President Trump has openly supported Great Britain’s exit from the European Union and formally withdrew the United States from the landmark Paris climate accords, meant to combat climate change.
Étienne, though, says international cooperation is needed now more than ever to confront the myriad challenges posed by the internet and advanced technologies like artificial intelligence.
“History teaches us that there is no reason why humanity will not be able to organize itself in a way it did with previous generations in order to maximize (technology’s) benefits and mitigate its risks,” Étienne said. He noted that countries from around the world created the United Nations, the foundation of the post-World War II order, in nearby San Francisco.

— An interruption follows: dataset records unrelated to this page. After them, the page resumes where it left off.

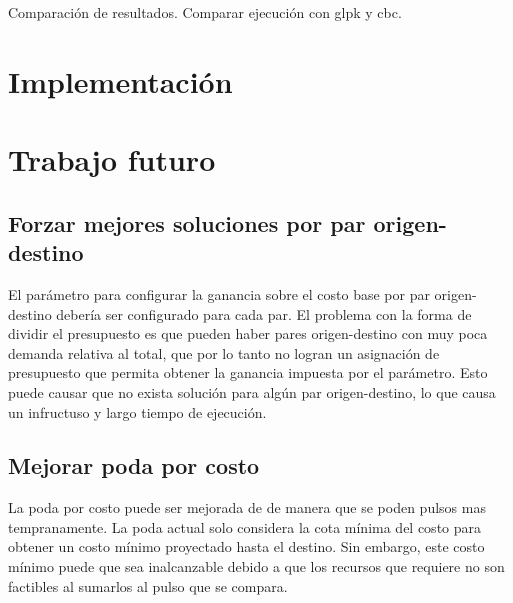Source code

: \documentclass{article}
\begin{document}
  Comparación de resultados.
  Comparar ejecución con glpk y cbc.

  \section*{Implementación}

  \section*{Trabajo futuro}

  \subsection*{Forzar mejores soluciones por par origen-destino}

  El parámetro para configurar la ganancia sobre el costo base por par origen-destino debería ser configurado para cada par. El problema con la forma de dividir el presupuesto es que pueden haber pares origen-destino con muy poca demanda relativa al total, que por lo tanto no logran un asignación de presupuesto que permita obtener la ganancia impuesta por el parámetro. Esto puede causar que no exista solución para algún par origen-destino, lo que causa un infructuso y largo tiempo de ejecución.

  \subsection*{Mejorar poda por costo}

  La poda por costo puede ser mejorada de de manera que se poden pulsos mas tempranamente. La poda actual solo considera la cota mínima del costo para obtener un costo mínimo proyectado hasta el destino. Sin embargo, este costo mínimo puede que sea inalcanzable debido a que los recursos que requiere no son factibles al sumarlos al pulso que se compara.
\end{document}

But countries need to act now, he said.
“This is not the first time rules and regulations have fallen behind” technology, Étienne said. “But this is the first time (the change) is going so fast.”
For example, the internet has evolved from a decentralized platform for exchanging information into a network that is increasingly under the control of a few big tech firms, he said. As a result, this dynamic has created concentrations of power and wealth in a handful of countries, Étienne said.
Indeed, the Internet Society, a global nonprofit group with a stated focus on the openness and transparency of cyberspace, observed in a report last year that the internet is rapidly consolidating.
“From the dominance of Facebook in social messaging, Google in search and Amazon in online shopping, the largest internet platforms are capturing fundamental human interactions,” according to the report. “This dominance, and the finances and reach that accompany it, enable the platforms to extend their influence and reach into new market spaces.”
“The Internet Society recognizes the incredible convenience these platforms provide the internet user,” the report said. “At the same time, the Internet Society also recognizes the concerns that are being voiced about this dominance, and about the responsibility these companies have to society and economy.”
Étienne also addressed a trend that experts call the “Balkanization of the internet,” in which the internet becomes clusters of closed systems rather than an open and continuous format for information and services.
China, the world’s second-largest economy, heavily censors the information on its internet platforms, a policy known as the “Great Firewall of China.” India completely shut down online access to its only Muslim-majority province of Kashmir.
“Balkanization raises virtual borders in what was intended to be a vehicle for sharing knowledge without regard for national borders,” according to a blog post from the U.S. Chamber of Commerce Foundation. “The reason this matters is there are very real and costly consequences for segregating what was built to be whole.”
“Complicating data access will produce classes of haves and have-nots — the people and businesses who have the means, knowledge and capacity to navigate an international maze of conflicting technical and legal standards, and those who do not,” the foundation said.
The only way to prevent this digital fragmentation is for countries to work together through international institutions, which also includes entrepreneurs, companies, activists, journalists and non-government organizations, Étienne said.
“The framework since World War II must be adapted to take into account our new global challenges and the new role of new actors,” he said. “We need to reform our international order.”
Last year, he noted, Paris hosted an international conference on artificial intelligence and its impact on workers and society.
“France still believes in the potential of international cooperation,” Étienne said. “France is once again betting on cooperation between the states.”